(Stored data)
+ + +
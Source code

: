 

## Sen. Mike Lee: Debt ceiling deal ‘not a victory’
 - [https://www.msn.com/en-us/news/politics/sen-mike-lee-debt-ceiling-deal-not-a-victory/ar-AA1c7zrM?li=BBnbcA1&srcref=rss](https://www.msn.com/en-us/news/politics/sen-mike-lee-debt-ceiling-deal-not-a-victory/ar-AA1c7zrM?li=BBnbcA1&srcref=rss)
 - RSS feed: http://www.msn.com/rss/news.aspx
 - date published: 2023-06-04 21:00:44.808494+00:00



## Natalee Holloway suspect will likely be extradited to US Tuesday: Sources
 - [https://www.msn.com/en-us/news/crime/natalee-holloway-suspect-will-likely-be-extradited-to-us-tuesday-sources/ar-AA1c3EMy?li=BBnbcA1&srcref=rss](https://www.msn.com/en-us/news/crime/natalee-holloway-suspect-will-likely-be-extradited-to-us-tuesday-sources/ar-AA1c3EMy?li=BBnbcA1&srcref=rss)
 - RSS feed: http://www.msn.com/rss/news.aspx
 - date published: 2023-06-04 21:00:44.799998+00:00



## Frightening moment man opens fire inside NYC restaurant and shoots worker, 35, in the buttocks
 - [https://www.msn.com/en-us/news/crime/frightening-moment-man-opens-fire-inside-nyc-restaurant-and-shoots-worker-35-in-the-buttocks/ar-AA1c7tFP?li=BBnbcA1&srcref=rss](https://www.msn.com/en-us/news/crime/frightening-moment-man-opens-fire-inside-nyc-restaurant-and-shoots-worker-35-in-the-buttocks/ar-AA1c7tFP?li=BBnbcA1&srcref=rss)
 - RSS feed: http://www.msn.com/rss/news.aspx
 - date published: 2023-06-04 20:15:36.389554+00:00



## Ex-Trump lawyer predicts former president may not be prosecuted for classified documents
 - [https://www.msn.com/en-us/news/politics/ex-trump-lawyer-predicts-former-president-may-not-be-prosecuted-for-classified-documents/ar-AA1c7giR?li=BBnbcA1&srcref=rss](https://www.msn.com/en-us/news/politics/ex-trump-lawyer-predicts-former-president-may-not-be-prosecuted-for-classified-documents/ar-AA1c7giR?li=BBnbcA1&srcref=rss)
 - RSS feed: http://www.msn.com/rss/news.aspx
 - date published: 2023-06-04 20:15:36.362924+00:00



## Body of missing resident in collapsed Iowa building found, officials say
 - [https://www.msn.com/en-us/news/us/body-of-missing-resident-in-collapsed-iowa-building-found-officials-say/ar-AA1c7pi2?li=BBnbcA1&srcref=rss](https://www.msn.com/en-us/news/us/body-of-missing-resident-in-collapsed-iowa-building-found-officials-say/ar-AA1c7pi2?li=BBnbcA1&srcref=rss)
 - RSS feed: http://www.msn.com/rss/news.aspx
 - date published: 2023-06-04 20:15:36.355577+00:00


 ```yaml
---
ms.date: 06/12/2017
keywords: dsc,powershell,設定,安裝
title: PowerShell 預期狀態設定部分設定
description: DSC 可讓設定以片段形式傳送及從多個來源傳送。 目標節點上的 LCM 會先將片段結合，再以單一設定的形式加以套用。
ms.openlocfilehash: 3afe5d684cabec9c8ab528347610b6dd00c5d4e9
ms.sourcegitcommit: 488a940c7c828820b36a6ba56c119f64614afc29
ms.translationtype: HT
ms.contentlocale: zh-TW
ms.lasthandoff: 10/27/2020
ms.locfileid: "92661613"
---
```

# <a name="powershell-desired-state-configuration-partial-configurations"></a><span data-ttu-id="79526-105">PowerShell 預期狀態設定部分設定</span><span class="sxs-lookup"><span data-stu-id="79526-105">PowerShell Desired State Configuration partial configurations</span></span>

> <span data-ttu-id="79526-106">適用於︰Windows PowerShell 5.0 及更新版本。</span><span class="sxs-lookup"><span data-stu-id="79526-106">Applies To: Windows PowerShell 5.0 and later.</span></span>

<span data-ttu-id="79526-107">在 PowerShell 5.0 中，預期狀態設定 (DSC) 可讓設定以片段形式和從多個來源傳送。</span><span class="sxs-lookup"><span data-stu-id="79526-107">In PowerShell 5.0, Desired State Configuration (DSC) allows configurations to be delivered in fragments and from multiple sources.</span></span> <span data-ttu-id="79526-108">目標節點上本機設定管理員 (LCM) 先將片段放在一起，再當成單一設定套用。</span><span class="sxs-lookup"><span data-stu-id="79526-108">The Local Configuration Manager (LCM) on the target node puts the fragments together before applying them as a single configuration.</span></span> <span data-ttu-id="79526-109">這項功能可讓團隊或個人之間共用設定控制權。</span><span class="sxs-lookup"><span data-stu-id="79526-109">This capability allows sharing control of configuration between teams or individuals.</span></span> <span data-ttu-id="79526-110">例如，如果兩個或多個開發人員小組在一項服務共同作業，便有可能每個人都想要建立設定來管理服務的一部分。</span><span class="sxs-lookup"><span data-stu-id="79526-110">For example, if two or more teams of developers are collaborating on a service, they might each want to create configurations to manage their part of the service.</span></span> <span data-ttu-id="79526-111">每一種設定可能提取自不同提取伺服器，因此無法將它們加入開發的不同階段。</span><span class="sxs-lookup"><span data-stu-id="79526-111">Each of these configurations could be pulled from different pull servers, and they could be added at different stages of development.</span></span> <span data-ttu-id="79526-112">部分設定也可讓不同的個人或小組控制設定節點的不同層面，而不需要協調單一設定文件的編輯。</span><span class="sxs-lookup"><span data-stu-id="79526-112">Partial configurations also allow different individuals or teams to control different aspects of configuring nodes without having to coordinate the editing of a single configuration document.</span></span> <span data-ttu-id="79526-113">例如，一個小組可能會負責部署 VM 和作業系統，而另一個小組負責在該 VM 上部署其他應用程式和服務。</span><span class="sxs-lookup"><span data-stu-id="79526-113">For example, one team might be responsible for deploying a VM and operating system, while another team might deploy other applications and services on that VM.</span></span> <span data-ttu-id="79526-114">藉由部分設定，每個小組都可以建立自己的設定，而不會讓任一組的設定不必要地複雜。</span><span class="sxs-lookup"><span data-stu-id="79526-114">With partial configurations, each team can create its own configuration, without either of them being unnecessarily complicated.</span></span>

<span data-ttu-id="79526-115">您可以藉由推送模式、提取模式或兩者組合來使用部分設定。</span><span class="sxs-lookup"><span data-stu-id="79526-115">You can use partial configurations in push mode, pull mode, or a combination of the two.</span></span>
+ + +
■ **ABOUT THIS TASK**
Could you copy every line in the records that holds "date"?

■ **THE COMPLETED TASK**
 - date published: 2023-06-04 21:00:44.808494+00:00
 - date published: 2023-06-04 21:00:44.799998+00:00
 - date published: 2023-06-04 20:15:36.389554+00:00
 - date published: 2023-06-04 20:15:36.362924+00:00
 - date published: 2023-06-04 20:15:36.355577+00:00
ms.date: 06/12/2017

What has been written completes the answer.